» AIM OF THE EXERCISE
Both the line below containing "- no brothers or sisters" and the line containing "- about my **wishes**", along with every line between them, should be repeated exactly; no other line belongs in the answer.

» DATASET CONTENT
○ ○ ○ ○ ○ ○ ○

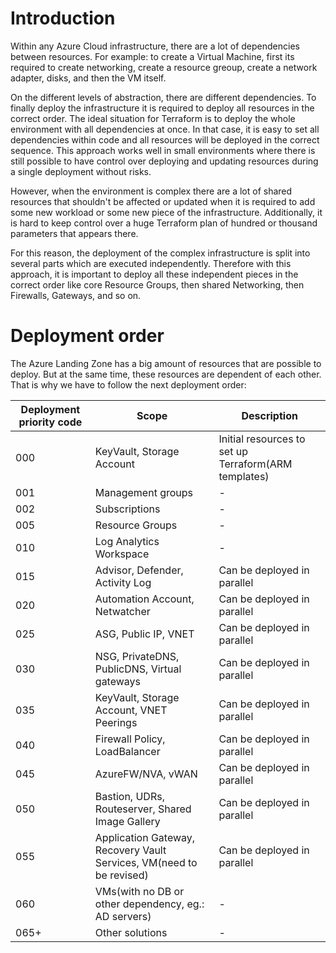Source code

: # Introduction

Within any Azure Cloud infrastructure, there are a lot of dependencies between resources.
For example: to create a Virtual Machine, first its required to create networking, create a resource greoup, create a network adapter, disks, and then the VM itself.

On the different levels of abstraction, there are different dependencies. To finally deploy the infrastructure it is required to deploy all resources in the correct order.
The ideal situation for Terraform is to deploy the whole environment with all dependencies at once. In that case, it is easy to set all dependencies within code and all resources will be deployed in the correct sequence.
This approach works well in small environments where there is still possible to have control over deploying and updating resources during a single deployment without risks.

However, when the environment is complex there are a lot of shared resources that shouldn't be affected or updated when it is required to add some new workload or some new piece of the infrastructure.
Additionally, it is hard to keep control over a huge Terraform plan of hundred or thousand parameters that appears there.

For this reason, the deployment of the complex infrastructure is split into several parts which are executed independently.
Therefore with this approach, it is important to deploy all these independent pieces in the correct order like core Resource Groups, then shared Networking, then Firewalls, Gateways, and so on.

# Deployment order

The Azure Landing Zone has a big amount of resources that are possible to deploy. But at the same time, these resources are dependent of each other. That is why we have to follow the next deployment order:

| Deployment priority code | Scope | Description |
|--|--|--|
| 000 | KeyVault, Storage Account | Initial resources to set up Terraform(ARM templates) |
| 001 | Management groups | - |
| 002 | Subscriptions | - |
| 005 | Resource Groups | - |
| 010 | Log Analytics Workspace | - |
| 015 | Advisor, Defender, Activity Log | Can be deployed in parallel |
| 020 | Automation Account, Netwatcher | Can be deployed in parallel |
| 025 | ASG, Public IP, VNET | Can be deployed in parallel |
| 030 | NSG, PrivateDNS, PublicDNS, Virtual gateways | Can be deployed in parallel |
| 035 | KeyVault, Storage Account, VNET Peerings | Can be deployed in parallel |
| 040 | Firewall Policy, LoadBalancer | Can be deployed in parallel |
| 045 | AzureFW/NVA, vWAN | Can be deployed in parallel |
| 050 | Bastion, UDRs, Routeserver, Shared Image Gallery | Can be deployed in parallel |
| 055 | Application Gateway, Recovery Vault Services, VM(need to be revised) | Can be deployed in parallel |
| 060 | VMs(with no DB or other dependency, eg.: AD servers) | - |
| 065+ | Other solutions | - |
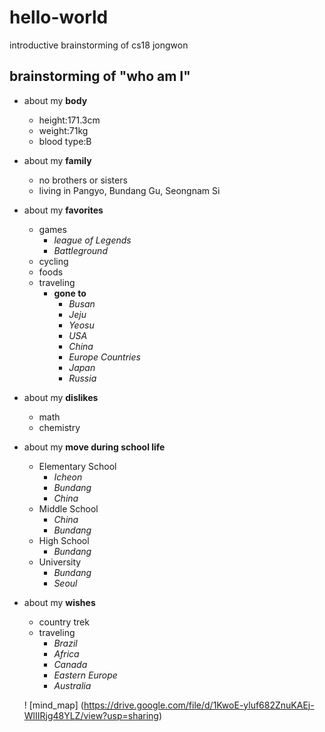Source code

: # hello-world
introductive brainstorming of cs18 jongwon

## brainstorming of "who am I"
- about my **body**
  - height:171.3cm
  - weight:71kg
  - blood type:B
- about my **family**
  - no brothers or sisters
  - living in Pangyo, Bundang Gu, Seongnam Si
- about my **favorites**
  - games
    * *league of Legends*
    * *Battleground*
  - cycling
  - foods
  - traveling
    - **gone to**
      * *Busan*
      * *Jeju*
      * *Yeosu*
      * *USA*
      * *China*
      * *Europe Countries*
      * *Japan*
      * *Russia*
- about my **dislikes**
  - math
  - chemistry
- about my **move during school life**
  - Elementary School
    * *Icheon*
    * *Bundang*
    * *China*
  - Middle School
    * *China*
    * *Bundang*
  - High School
    * *Bundang*
  - University
    * *Bundang*
    * *Seoul*
- about my **wishes**
  - country trek
  - traveling
    * *Brazil*
    * *Africa*
    * *Canada*
    * *Eastern Europe*
    * *Australia*

  ! [mind_map]
  (https://drive.google.com/file/d/1KwoE-yluf682ZnuKAEj-WlIIRjg48YLZ/view?usp=sharing)

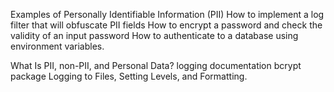 Examples of Personally Identifiable Information (PII)
How to implement a log filter that will obfuscate PII fields
How to encrypt a password and check the validity of an input password
How to authenticate to a database using environment variables.

What Is PII, non-PII, and Personal Data?
logging documentation
bcrypt package
Logging to Files, Setting Levels, and Formatting.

○ ○ ○ ○ ○ ○ ○

» RESPONSE TO THIS EXERCISE
  - no brothers or sisters
  - living in Pangyo, Bundang Gu, Seongnam Si
- about my **favorites**
  - games
    * *league of Legends*
    * *Battleground*
  - cycling
  - foods
  - traveling
    - **gone to**
      * *Busan*
      * *Jeju*
      * *Yeosu*
      * *USA*
      * *China*
      * *Europe Countries*
      * *Japan*
      * *Russia*
- about my **dislikes**
  - math
  - chemistry
- about my **move during school life**
  - Elementary School
    * *Icheon*
    * *Bundang*
    * *China*
  - Middle School
    * *China*
    * *Bundang*
  - High School
    * *Bundang*
  - University
    * *Bundang*
    * *Seoul*
- about my **wishes**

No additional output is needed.